**FILE** An unidentified worker turns a valve along an oil pipeline at dusk in this Sept. 19, 2007 file photo, in Sakhir, Bahrain. Energy futures fell Monday, Sept. 24, 2007 after a tropical depression that moved the Gulf of Mexico late last week turned out to be a dud. (AP Photo/Hasan Jamali, file)
WASHINGTON (NPR) -- Dozens of environmental activists showed up in front of the White House Thursday to get arrested in a peaceful protest against a proposed oil pipeline that would cut across the American Midwest.
Organizers said that over the past 10 days, about 800 people have been handcuffed and bused off to a police station in this ongoing action.
At issue is a proposed pipeline that would connect oil resources in Alberta, Canada, through Kansas, and on to refineries on the Texas coast. The 1,700-mile long Keystone XL, as it's called, would help our friendly northern neighbor expand development in one of the largest, but dirtiest, sources of oil on the planet. It's bound up in hardened formations called tar sands, and it's not easy to extract.
The State Department has issued an environmental review giving the trans-national Keystone pipeline a green light. Some state governors and high-profile climate scientists say building the pipeline would be a mistake.

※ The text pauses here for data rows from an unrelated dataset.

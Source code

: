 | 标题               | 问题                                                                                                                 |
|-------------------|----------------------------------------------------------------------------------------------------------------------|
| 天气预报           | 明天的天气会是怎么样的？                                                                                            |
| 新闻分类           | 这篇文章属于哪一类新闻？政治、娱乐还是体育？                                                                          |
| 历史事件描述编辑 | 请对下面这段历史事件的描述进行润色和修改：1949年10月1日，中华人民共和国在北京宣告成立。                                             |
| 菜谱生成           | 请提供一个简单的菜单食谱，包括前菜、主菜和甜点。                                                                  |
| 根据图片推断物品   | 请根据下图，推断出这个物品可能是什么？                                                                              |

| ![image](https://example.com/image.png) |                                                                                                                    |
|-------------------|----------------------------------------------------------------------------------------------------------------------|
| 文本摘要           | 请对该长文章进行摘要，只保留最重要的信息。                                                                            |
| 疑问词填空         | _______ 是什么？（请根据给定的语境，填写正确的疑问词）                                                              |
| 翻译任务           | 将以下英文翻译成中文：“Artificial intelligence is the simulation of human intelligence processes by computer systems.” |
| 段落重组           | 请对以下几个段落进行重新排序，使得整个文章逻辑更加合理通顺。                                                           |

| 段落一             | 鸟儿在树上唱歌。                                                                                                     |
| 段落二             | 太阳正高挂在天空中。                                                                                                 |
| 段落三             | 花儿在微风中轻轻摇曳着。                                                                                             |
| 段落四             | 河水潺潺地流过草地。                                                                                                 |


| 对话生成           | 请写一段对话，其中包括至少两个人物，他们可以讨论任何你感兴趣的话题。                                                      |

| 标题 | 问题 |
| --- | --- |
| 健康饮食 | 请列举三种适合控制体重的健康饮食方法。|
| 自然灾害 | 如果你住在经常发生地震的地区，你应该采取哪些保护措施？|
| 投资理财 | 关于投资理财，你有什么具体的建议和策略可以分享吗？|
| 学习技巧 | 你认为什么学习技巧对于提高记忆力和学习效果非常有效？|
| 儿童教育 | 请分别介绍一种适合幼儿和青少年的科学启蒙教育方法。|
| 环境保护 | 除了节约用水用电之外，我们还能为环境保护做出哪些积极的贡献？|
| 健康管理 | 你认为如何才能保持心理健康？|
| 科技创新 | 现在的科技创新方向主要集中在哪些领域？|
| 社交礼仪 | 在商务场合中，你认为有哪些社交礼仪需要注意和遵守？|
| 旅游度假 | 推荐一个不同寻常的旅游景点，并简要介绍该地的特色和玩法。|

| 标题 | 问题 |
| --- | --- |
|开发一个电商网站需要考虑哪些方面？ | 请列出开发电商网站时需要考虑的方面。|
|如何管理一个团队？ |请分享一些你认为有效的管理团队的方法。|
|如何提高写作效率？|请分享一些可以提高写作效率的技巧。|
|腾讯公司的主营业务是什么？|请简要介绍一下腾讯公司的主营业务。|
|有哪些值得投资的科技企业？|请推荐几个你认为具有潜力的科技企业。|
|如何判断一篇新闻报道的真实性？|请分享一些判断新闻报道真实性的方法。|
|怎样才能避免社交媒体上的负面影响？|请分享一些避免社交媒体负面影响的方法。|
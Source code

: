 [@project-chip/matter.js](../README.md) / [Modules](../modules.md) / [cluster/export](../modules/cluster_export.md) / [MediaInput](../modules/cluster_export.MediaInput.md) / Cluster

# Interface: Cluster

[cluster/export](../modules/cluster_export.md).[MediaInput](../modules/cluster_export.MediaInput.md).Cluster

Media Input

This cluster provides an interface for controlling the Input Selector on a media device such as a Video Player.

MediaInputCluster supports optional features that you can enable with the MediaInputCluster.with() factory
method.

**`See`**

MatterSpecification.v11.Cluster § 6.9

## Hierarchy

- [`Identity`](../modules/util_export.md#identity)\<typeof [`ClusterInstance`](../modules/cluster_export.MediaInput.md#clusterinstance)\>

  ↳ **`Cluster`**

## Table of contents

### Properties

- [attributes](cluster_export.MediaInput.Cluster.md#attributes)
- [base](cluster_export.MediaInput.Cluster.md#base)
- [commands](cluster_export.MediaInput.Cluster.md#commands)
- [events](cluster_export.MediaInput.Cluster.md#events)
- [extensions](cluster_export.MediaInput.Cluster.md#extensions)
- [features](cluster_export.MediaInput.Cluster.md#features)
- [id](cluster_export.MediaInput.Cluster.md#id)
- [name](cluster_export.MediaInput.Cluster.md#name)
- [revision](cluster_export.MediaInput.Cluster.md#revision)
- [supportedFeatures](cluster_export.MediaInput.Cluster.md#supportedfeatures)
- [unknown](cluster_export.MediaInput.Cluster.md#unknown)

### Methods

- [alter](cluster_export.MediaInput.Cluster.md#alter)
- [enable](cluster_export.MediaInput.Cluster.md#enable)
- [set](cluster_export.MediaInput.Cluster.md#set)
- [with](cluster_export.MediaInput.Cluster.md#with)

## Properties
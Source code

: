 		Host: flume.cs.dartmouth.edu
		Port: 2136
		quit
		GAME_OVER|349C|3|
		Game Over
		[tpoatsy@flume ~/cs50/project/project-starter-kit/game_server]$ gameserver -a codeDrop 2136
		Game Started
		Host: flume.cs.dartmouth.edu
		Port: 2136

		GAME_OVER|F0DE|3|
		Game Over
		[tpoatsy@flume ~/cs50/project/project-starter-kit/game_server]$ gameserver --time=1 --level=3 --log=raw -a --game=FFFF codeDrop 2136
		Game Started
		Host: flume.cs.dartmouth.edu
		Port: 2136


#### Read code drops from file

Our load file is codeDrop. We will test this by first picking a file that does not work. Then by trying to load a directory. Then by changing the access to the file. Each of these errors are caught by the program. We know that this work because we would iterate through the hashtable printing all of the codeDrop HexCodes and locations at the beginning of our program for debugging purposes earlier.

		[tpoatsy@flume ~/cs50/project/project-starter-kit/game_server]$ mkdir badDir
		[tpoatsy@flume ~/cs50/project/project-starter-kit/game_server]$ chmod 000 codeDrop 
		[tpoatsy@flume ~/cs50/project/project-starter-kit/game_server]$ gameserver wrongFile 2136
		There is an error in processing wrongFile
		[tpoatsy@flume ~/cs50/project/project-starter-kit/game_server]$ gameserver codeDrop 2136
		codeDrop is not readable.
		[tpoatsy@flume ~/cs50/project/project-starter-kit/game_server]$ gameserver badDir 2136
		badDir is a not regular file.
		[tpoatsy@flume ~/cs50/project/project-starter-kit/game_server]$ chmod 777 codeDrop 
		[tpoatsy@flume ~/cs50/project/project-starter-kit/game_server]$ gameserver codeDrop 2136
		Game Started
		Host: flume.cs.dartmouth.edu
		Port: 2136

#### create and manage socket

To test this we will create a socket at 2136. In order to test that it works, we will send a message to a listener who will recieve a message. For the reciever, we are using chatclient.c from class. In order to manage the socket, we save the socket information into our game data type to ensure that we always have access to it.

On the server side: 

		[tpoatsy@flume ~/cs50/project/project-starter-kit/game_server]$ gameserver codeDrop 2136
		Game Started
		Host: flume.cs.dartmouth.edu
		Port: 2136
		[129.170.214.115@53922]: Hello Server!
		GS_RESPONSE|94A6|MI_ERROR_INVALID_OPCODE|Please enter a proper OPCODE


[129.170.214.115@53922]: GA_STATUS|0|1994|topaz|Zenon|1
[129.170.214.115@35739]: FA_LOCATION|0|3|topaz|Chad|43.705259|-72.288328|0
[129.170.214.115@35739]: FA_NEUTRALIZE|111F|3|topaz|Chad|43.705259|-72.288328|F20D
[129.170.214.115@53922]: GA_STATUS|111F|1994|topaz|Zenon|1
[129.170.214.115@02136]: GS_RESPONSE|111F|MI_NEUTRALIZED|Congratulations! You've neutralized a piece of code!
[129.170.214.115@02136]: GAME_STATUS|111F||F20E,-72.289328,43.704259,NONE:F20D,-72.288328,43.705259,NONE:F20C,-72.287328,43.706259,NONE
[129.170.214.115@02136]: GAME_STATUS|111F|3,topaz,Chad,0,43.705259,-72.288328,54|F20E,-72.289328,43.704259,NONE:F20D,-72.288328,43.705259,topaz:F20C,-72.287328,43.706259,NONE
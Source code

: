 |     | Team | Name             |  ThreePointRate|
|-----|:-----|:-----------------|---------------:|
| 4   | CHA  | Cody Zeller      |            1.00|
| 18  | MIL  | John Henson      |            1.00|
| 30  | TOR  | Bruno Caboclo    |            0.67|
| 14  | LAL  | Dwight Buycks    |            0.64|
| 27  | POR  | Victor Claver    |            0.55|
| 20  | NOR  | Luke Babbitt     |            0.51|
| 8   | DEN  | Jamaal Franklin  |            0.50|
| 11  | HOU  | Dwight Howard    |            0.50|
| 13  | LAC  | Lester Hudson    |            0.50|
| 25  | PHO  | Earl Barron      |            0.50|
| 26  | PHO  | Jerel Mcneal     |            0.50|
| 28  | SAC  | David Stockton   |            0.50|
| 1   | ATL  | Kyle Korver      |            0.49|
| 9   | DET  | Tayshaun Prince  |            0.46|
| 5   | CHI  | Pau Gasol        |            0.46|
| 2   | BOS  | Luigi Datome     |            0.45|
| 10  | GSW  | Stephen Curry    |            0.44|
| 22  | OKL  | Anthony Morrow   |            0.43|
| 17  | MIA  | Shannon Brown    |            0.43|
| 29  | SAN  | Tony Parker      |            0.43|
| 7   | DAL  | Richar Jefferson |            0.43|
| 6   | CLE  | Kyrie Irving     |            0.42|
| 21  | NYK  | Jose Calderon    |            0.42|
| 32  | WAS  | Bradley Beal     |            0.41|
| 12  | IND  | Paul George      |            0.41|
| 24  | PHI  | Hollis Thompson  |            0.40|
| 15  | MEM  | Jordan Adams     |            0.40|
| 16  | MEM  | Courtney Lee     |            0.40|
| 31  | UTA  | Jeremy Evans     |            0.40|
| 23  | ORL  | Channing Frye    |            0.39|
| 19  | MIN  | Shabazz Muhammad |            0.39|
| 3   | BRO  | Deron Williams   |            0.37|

The Obama administration says it will decide by the end of the year whether to approve this pipeline. And environmental groups are making that decision a test of the administration's resolve to move away from fossil fuels and toward cleaner sources of energy.
And that's where the White House protests come in.
"We're trying to send a message to Barack Obama and America that we got to get off the dirty energy treadmill, because catastrophe is looming if we don't,"said Jim Sconyers, 67, who came in from West Virginia to take part in the protest.
He had $100 in his pocket, which is the fine he expected to pay once he gets arrested at the highly choreographed sit-in. He said tar sands are much worse for the environment than what we pump out of the ground elsewhere.
"Oh, my God, it's tremendously dirtier," said Sconyers. "The sands themselves are, you know, it's sand, listen to the name — it's not just liquid oil that comes flowing out like in a regular oil well." The tar sands get cooked with natural gas burners to liberate the oil, so producing the oil adds emissions to the atmosphere.
Liz Barratt-Brown, from the Natural Resources Defense Council, was also at the protest. She said that emissions from producing oil for the Keystone XL pipeline would be about the same as building seven new coal-fired power plants.
"When you think about bringing a pipeline in that's the equivalent of seven new plants, I actually think that's quite significant," she said.
The tar sands are the second biggest pool of carbon on the earth, and if we burn them, it's essentially game over for the climate.
Of course, the Earth's fate doesn't hinge on the emissions equivalent of a few additional coal plants. But activist Bill McKibben, who helped organize this protest, isn't just thinking about what the Keystone XL pipline would deliver. He's concerned that if the pipeline goes ahead, the oil-sands industry would really take off and exploit the vast Canadian deposits.
"This pipeline is a bad idea. The tar sands at the far end of it are the second biggest pool of carbon on the Earth, and if we burn them, if we burn them in a big way, as NASA's Jim Hansen said, it's essentially game over for the climate," he said. Hansen is a NASA climate scientist who was among the protesters arrested this week.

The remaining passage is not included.